The relationships between P-IBI scores and its constituent parameters and individual water quality environmental factors in different seasons were analyzed using redundancy analysis (Figure 6). The cumulative contribution of the first two axes in spring (Figure 6a) was 42.35%, and P-IBI scores were significantly and positively correlated with TOC (F = 7.67, p < 0.01), TP (F = 5.17, p < 0.05), COD (F = 2.61, p < 0.05), TN (F = 6.55, p < 0.01)), Cond (F = 5.43, p < 0.01), and NH₄⁺-N (F = 7.23, p < 0.001). P-IBI scores were significantly and negatively correlated with DO (F = 2.16, p < 0.05), SD (F = 5.01, p < 0.001), WT (F = 4.02, p < 0.01), and pH (F = 6.24, p < 0.001). The cumulative contribution of the first two axes in summer (Figure 6b) was 55.56%, and the P-IBI scores were negatively correlated with DO (F = 2.18, p < 0.01), COD_Mn (F = 3.85, p < 0.05), COD (F = 3.48, p < 0.05), and SD (F = 4.04, p < 0.01). P-IBI scores were positively correlated with Cond (F = 5.43, p < 0.05), NO₃⁻-N (F = 3.15, p < 0.01), and Chl.a (F = 4.25, p < 0.001). The results for autumn (Figure 6c) showed a cumulative contribution of 60.9% for the first two axes. P-IBI scores were significantly and negatively correlated with COD (F = 3.70, p <0.001) and WT (F = 4.40, p < 0.01). The results in winter (Figure 6d) showed a cumulative contribution of 49.05% for the first two axes. P-IBI scores were negatively correlated with pH (F = 1.43, p < 0.01), DO (F = 3.91, p < 0.05), SD (F = 3.81, p < 0.01), and COD (F = 2.54, p < 0.01) and positively correlated with COD_Mn (F = 5.10, p < 0.001).

4. Discussion

4.1. Community Structure of Phytoplankton

The phytoplankton community in Danjiangkou Reservoir has obvious seasonal variation. Appropriate temperature can improve photosynthesis of phytoplankton, accelerate cell metabolism and promote their growth and reproduction [49]. During the study period, chlorophytes and diatoms dominated in spring. In summer, the numbers of chlorophytes and Cyanobacteria increased, while the numbers of diatoms decreased. The growth of different phytoplankton has different requirements for water temperature [50]. With higher water temperature and stronger light in spring and summer, Chlorophyta have competitive advantages [51]. The number of Cyanobacteria rises in autumn. Cyanobacteria prefer high-temperature environment, so summer and early autumn are suitable for their growth. In winter, the diatoms were more prevalent, and the number of Cyanobacteria decreased. Diatoms like low-temperature environment, and they generally predominate in autumn and winter. Wang et al. [52] found that diatoms were the dominant taxa in Danjiangkou Reservoir in both spring and winter from 2014 to 2015, while Chlorophyta were dominant in summer. The famous PEG (planktonecology group) model proposed by Sommer et al. [53] suggested that the phytoplankton community was dominated by cryptophytes and diatoms in winter and spring, and Chlorophyta in summer. The phytoplankton community is dominated by cryptophytes and diatoms in winter and spring, Chlorophyta in summer, Cyanobacteria in late summer and early autumn, and diatom populations rise again in autumn. The results of this survey were more or less the same as those of previous studies.

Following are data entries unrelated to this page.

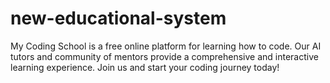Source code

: # new-educational-system
My Coding School is a free online platform for learning how to code. Our AI tutors and community of mentors provide a comprehensive and interactive learning experience. Join us and start your coding journey today!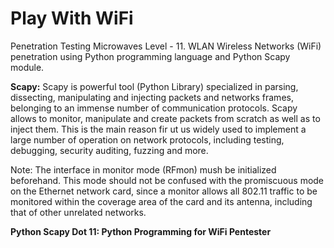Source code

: # Play With WiFi

Penetration Testing Microwaves Level - 11.
WLAN Wireless Networks (WiFi) penetration using Python programming language and Python Scapy module.

**Scapy:** Scapy is powerful tool (Python Library) specialized in parsing, dissecting, manipulating and injecting 
packets and networks frames, belonging to an immense number of communication protocols. Scapy allows to monitor, 
manipulate and create packets from scratch as well as to inject them. This is the main reason fir ut us widely used 
to implement a large number of operation on network protocols, including testing, debugging, security auditing, 
fuzzing and more.

Note: The interface in monitor mode (RFmon) mush be initialized beforehand. This mode should not be confused with the 
promiscuous mode on the Ethernet network card, since a monitor allows all 802.11 traffic to be monitored within the 
coverage area of the card and its antenna, including that of other unrelated networks.

**Python Scapy Dot 11: Python Programming for WiFi Pentester**
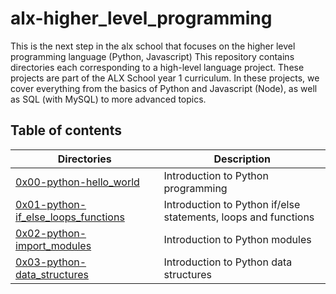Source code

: # alx-higher_level_programming
This is the next step in the alx school that focuses on the higher level programming language 
(Python, Javascript)
This repository contains directories each corresponding to a high-level language project.
These projects are part of the ALX School year 1 curriculum.
In these projects, we cover everything from the basics of Python and Javascript (Node), as well as SQL (with MySQL) to more advanced topics.

## Table of contents
Directories | Description
----------- | -----------
[0x00-python-hello_world](./0x00-python-hello_world) | Introduction to Python programming
[0x01-python-if_else_loops_functions](./0x01-python-if_else_loops_functions) | Introduction to Python if/else statements, loops and functions
[0x02-python-import_modules](./0x02-python-import_modules) | Introduction to Python modules
[0x03-python-data_structures](./0x03-python-data_structures) | Introduction to Python data structures
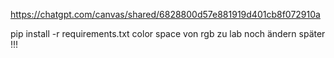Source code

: https://chatgpt.com/canvas/shared/6828800d57e881919d401cb8f072910a

pip install -r requirements.txt
color space von rgb zu lab noch ändern später !!!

In this study, the cell density of phytoplankton in the Han Reservoir area was greater than that in the Dan Reservoir area, which may be due to the fact that the Han Reservoir has many tributaries and is still a river-type water body, making the diversity of water habitats higher and thus causing an increase in phytoplankton diversity. In the phytoplankton survey of Danjiangkou Reservoir in 2007–2008, Shen et al. [54] pointed out that the density of phytoplankton in the Han Reservoir area was higher than that in the Dan Reservoir area.

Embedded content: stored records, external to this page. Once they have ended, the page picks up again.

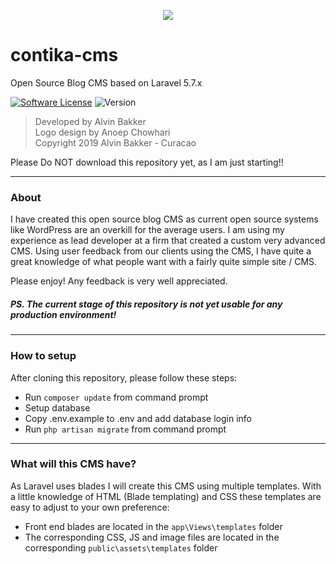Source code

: <p align="center"><img src="https://laravel.com/assets/img/components/logo-laravel.svg"></p>

# contika-cms
Open Source Blog CMS based on Laravel 5.7.x

[![Software License](https://img.shields.io/badge/license-GNU-brightgreen.svg?style=flat-square)](LICENSE.md)
![Version](https://img.shields.io/badge/version-beta0.0.2-brightgreen.svg?style=flat-square)

>Developed by Alvin Bakker<br />
>Logo design by Anoep Chowhari<br />
>Copyright 2019 Alvin Bakker - Curacao

Please Do NOT download this repository yet, as I am just starting!!

***********************************************************************************
### About
I have created this open source blog CMS as current open source 
systems like WordPress are an overkill for the average users. 
I am using my experience as lead developer at a firm that created 
a custom very advanced CMS. Using user feedback from our clients using
the CMS, I have quite a great knowledge of what people want with a fairly
quite simple site / CMS.

Please enjoy! Any feedback is very well appreciated.

##### PS. The current stage of this repository is not yet usable for any production environment!
***********************************************************************************

### How to setup

After cloning this repository, please follow these steps: 
 - Run `composer update` from command prompt
 - Setup database
 - Copy .env.example to .env and add database login info
 - Run `php artisan migrate` from command prompt
 
***********************************************************************************
### What will this CMS have?
As Laravel uses blades I will create this CMS using multiple templates. With a 
little knowledge of HTML (Blade templating) and CSS these templates are easy 
to adjust to your own preference:

 - Front end blades are located in the `app\Views\templates` folder
 - The corresponding CSS, JS and image files are located in the corresponding 
  `public\assets\templates` folder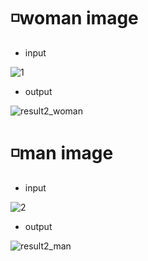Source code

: # ◽woman image 

- input

![1](https://user-images.githubusercontent.com/87034655/139424942-d7086cff-d527-454e-bf02-e5a8ff6945ac.jpg)

- output

![result2_woman](https://user-images.githubusercontent.com/87034655/139424981-aa6251fa-86cf-4457-979a-c9ddb6638bf8.jpg)

# ◽man image 

- input

![2](https://user-images.githubusercontent.com/87034655/139425061-6bfa2efa-6502-4c96-99cb-a28043983558.jpg)

- output

![result2_man](https://user-images.githubusercontent.com/87034655/139425101-0fe0603a-3811-4f8c-82ca-8253e8af14c3.jpg)
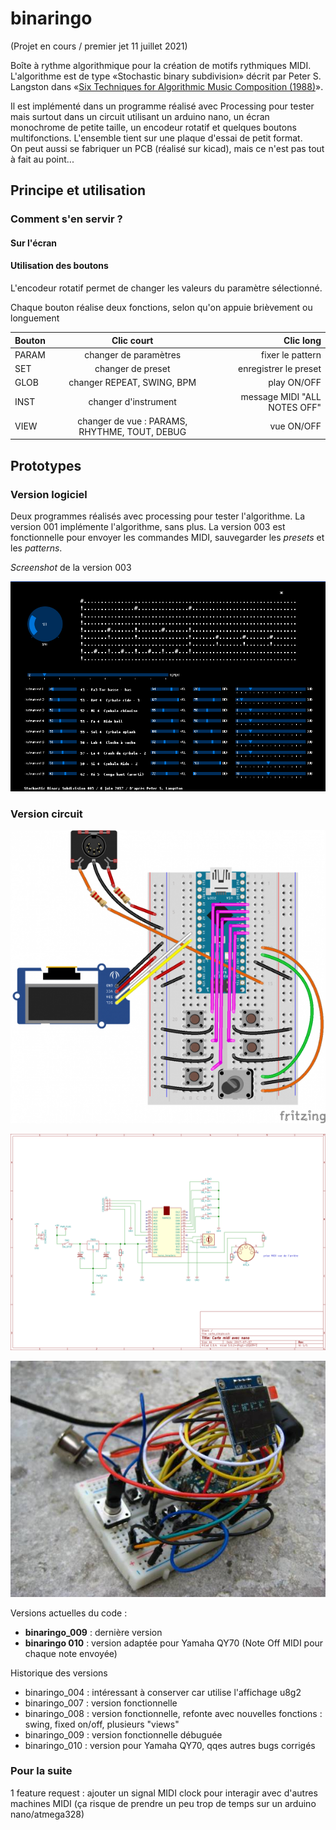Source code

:# binaringo

(Projet en cours / premier jet 11 juillet 2021)

Boîte à rythme algorithmique pour la création de motifs rythmiques MIDI. L'algorithme est de type «Stochastic binary subdivision» décrit par Peter S. Langston dans «[Six Techniques for Algorithmic Music Composition (1988)](http://peterlangston.com/Papers/amc.pdf)».

Il est implémenté dans un programme réalisé avec Processing pour tester mais surtout dans un circuit utilisant un arduino nano, un écran monochrome de petite taille, un encodeur rotatif et quelques boutons multifonctions. L'ensemble tient sur une plaque d'essai de petit format.  
On peut aussi se fabriquer un PCB (réalisé sur kicad), mais ce n'est pas tout à fait au point...

## Principe et utilisation

### Comment s'en servir ?

#### Sur l'écran

#### Utilisation des boutons

L'encodeur rotatif permet de changer les valeurs du paramètre sélectionné.

Chaque bouton réalise deux fonctions, selon qu'on appuie brièvement ou longuement

| Bouton        | Clic court                                      | Clic long                       |
| ------------- |:-----------------------------------------------:| -------------------------------:|
| PARAM         | changer de paramètres                           | fixer le pattern                |
| SET           | changer de preset                               | enregistrer le preset           |
| GLOB          | changer REPEAT, SWING, BPM                      | play ON/OFF                     |
| INST          | changer d'instrument                            | message MIDI "ALL NOTES OFF"    |
| VIEW          | changer de vue : PARAMS, RHYTHME, TOUT, DEBUG   | vue ON/OFF                      |

## Prototypes

### Version logiciel

Deux programmes réalisés avec processing pour tester l'algorithme. La version 001 implémente l'algorithme, sans plus. La version 003 est fonctionnelle pour envoyer les commandes MIDI, sauvegarder les *presets* et les *patterns*.

*Screenshot* de la version 003

![version 003](./assets/sk20170605_stochastic_binary_subdivision_003.png)

### Version circuit

![schéma fritzing](./assets/schema_fritzing_binaringo_003.png)

![schéma kicad](./assets/binaringo_schema_kicad.png)

![photo](./assets/binaringo_002_photo_br.jpg)

Versions actuelles du code :
* **binaringo_009** : dernière version
* **binaringo 010** : version adaptée pour Yamaha QY70 (Note Off MIDI pour chaque note envoyée)

Historique des versions
* binaringo_004 : intéressant à conserver car utilise l'affichage u8g2
* binaringo_007 : version fonctionnelle
* binaringo_008 : version fonctionnelle, refonte avec nouvelles fonctions : swing, fixed on/off, plusieurs "views"
* binaringo_009 : version fonctionnelle débuguée
* binaringo_010 : version pour Yamaha QY70, qqes autres bugs corrigés

### Pour la suite
1 feature request : ajouter un signal MIDI clock pour interagir avec d'autres machines MIDI (ça risque de prendre un peu trop de temps sur un arduino nano/atmega328)
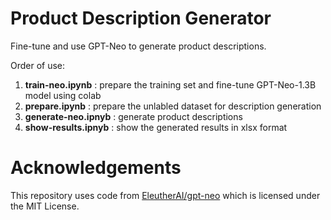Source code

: # Product Description Generator

Fine-tune and use GPT-Neo to generate product descriptions.

Order of use:
1. **train-neo.ipynb** : prepare the training set and fine-tune GPT-Neo-1.3B model using colab
2. **prepare.ipynb** : prepare the unlabled dataset for description generation
3. **generate-neo.ipnyb** : generate product descriptions
4. **show-results.ipnyb** : show the generated results in xlsx format

# Acknowledgements
This repository uses code from [EleutherAI/gpt-neo](https://github.com/EleutherAI/gpt-neo) which is licensed under the MIT License.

4.2. P-IBI Spatial and Temporal Variation

Wu et al. [8] evaluated the Kielstu watershed in Germany using a P-IBI and the results showed that the ecological condition of the rivers in the study area has seasonal variation. The P-IBI in Danjiangkou Reservoir also had seasonal variation. With the increase in temperature, a large number of phytoplankton begin to multiply rapidly in Danjiangkou Reservoir each spring [55]. The P-IBI values were lowest in spring and highest in winter, and the reason for this phenomenon may be that the average phytoplankton biomass in Danjiangkou Reservoir was highest in spring and lowest in winter. This is confirmed by the results of Kane et al. [56], who studied the plankton integrity index in Lake Erie and showed a negative correlation between biomass and P-IBI. The stability of the P-IBI evaluation system was significantly better in the dry period than in the rich period for Lake Gehu in the Yangtze River Delta [17]. Maulood et al. [57] conducted seasonal P-IBI evaluations of different sites in the southern Iraqi marsh from 2005 to 2007, and the results also indicated that the values were usually higher in winter. The above results are similar to Danjiangkou Reservoir. The difference is that the P-IBI values in Danjiangkou Reservoir are lower in autumn than in summer, which may indicate that the phytoplankton diversity is lower due to the disturbance of high flow rate at the transfer outlet in autumn when the water level rises [58].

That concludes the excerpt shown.